Music is powerful. The urge to produce a beat, to communicate through song and dance is as old as primitive man. Whether with drum and bass or rock and sticks, music has an interesting power over us as listeners. Altering our mood, allowing us to relax or conjuring old memories, Music potential is limitless. A special bond between performer and listener ensures that no two people will feel a song the same way and that phenomenon is more far-reaching than you think. What are some of the ways music can be healthy for us?
In recent studies, Neuroscientists have discovered that listening to music has a quantifiable reaction in the human brain. Activating the reward centers of the listener’s brain, music can and will heighten positive emotion, and release dopamine to elevate our emotional levels to that of near elation. Conducting scans of patients’ brains while listening to music also revealed that almost no centers of the brain are immune to music’s touch. It should come as no surprise that culturally, music has been used in tribal rituals as a gathering tool and for healing. The thrumming power of live music has an entrancing effect, connecting whole swaths of people in joy-fueled reverie. Modern medicine, adopting the tricks of ancient tribes, have begun flirting with using music to aid in the recovery of certain procedures.

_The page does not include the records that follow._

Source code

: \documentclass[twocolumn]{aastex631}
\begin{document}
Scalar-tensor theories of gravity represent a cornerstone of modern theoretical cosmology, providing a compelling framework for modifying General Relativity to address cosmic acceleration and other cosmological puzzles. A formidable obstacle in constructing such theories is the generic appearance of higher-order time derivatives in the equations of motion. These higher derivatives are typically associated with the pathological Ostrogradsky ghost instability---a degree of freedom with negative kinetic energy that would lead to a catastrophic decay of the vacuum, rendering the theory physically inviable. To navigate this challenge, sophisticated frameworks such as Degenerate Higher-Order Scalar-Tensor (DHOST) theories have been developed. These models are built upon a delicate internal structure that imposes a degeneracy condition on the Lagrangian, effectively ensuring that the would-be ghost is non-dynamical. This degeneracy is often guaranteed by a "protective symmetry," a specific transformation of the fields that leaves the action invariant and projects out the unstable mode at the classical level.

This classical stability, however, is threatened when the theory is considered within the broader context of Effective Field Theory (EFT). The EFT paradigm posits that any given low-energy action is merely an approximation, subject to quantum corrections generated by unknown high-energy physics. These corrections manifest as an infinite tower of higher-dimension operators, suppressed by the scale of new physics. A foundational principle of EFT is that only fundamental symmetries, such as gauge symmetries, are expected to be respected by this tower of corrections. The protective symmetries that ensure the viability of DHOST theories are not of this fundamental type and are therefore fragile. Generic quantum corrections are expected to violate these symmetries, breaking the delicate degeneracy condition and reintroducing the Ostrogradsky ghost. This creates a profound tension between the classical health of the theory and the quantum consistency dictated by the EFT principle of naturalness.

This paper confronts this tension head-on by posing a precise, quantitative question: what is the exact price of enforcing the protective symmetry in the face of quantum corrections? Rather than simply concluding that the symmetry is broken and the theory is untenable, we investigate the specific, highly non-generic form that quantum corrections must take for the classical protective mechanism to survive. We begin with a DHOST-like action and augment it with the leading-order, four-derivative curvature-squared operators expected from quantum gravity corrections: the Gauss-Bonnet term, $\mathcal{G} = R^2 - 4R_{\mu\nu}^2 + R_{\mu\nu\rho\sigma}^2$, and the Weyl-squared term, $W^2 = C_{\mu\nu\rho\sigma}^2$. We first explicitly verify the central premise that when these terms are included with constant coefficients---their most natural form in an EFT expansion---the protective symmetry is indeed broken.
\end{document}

Music has a scientifically proven ability to reduce anxiety-induced increases in stress hormone. Able to sooth a climbing heart rate or calm skyrocketing blood pressure, music literally combats stress. Another fascinating study has shown that patients receiving hernia surgery have demonstrated a drop on cortisol levels, but only after listening to music post-surgery. Music’s ability to reduce stress has shown to be more effective for some patients than orally-administered anxiolytic drugs.
The medical benefits of music continue even further when a study conducted with 272 premature babies revealed staggering results. While the children recovered in the neonatal ICU, parents or performers played music for their young and fragile audience, and the infants demonstrated not only increased activity but an affinity for lullabies sung by their parents. From fighting disease to managing pain, music has a very real power over much more than our feet.